2

All the CSV to TSV tutorials are suggesting a simple:

tr ',' '\t'

though some CSVs look like this:

1,310,"IntAct,PINA"

in which case I would like to keep "IntAct,PINA":

1   310 "IntAct,PINA"

How could I parameterize the tr command (or sed, etc.) in order to do that?

I appreciate any suggestions.

Eliah Kagan
  • 119,640

3 Answers3

2

Use csvformat from csvkit:

csvformat -d, -D$'\t' file

or shorter:

csvformat -T file

-d input delimiter (not needed here, as , is the default input delimiter)

-D output delimiter

-T set tabs as output delimiter

It will remove the quotes, as they are not needed for a tsv.
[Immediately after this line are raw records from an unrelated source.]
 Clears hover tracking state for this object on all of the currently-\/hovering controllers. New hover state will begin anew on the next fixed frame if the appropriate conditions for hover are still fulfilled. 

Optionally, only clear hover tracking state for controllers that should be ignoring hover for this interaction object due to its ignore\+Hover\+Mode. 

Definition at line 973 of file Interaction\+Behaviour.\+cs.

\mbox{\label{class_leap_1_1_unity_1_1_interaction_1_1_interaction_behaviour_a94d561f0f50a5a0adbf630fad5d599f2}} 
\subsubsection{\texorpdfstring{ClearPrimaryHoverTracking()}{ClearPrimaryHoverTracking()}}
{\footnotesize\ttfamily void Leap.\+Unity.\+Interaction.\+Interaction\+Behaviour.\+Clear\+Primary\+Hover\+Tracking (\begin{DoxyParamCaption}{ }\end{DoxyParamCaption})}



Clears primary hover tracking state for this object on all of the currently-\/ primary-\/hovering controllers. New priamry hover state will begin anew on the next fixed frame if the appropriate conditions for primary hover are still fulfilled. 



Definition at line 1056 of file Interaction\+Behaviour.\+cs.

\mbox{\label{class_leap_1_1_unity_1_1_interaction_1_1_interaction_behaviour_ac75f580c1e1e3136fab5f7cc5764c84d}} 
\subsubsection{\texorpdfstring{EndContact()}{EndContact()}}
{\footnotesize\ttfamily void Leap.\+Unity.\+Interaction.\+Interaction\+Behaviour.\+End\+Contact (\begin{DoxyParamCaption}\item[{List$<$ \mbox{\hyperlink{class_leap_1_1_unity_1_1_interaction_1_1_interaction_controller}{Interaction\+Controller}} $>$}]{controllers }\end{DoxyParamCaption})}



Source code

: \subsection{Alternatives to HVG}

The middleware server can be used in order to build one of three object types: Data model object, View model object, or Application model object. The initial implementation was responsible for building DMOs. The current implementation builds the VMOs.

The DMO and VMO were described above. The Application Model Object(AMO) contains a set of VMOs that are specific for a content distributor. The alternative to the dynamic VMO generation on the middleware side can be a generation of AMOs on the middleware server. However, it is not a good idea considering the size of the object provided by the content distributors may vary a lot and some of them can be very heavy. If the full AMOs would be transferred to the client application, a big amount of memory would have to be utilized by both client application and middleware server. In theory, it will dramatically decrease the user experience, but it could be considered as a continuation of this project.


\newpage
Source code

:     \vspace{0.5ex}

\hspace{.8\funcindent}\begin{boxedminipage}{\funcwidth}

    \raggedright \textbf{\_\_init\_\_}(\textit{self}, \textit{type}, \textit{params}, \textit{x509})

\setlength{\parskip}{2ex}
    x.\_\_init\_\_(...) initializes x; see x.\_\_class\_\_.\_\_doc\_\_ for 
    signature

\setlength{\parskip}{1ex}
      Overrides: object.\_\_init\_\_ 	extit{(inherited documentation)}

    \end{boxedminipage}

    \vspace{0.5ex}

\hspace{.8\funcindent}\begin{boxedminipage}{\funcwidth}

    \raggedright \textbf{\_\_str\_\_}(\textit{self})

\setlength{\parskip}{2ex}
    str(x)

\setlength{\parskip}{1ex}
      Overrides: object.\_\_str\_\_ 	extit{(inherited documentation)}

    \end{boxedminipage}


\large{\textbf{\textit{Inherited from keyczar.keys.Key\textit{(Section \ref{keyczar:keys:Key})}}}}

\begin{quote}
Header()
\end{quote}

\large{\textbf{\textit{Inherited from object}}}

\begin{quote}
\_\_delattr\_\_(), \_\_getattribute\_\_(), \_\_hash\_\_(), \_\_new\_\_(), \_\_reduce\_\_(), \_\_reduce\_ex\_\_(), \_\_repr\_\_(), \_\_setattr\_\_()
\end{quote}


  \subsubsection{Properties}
You should be able to install csvkit via pip:

sudo apt install python-pip
pip install csvkit
pLumo
  • 27,991
0

If csvkit (which I recommend) is not available, then you could use the perl Text::CSV module:

perl -MText::CSV -lne '
  BEGIN{$p = Text::CSV->new} print join "\t", $p->fields() if $p->parse($_)
' file

If you insist on retaining the quoting (which is unnecessary, since the embedded , is no longer a separator), then you could do something like

print join "\t", map { $_ =~ s/.*,.*/"$&"/r } $p->fields() if $p->parse($_)
steeldriver
  • 142,475
0

Using your CSV without heading

1,310,"IntAct,PINA"

and Miller (https://github.com/johnkerl/miller)

mlr --nidx --ifs "," --ofs "\t" cat input.csv

gives you back

1       310     "IntAct PINA"
aborruso
  • 814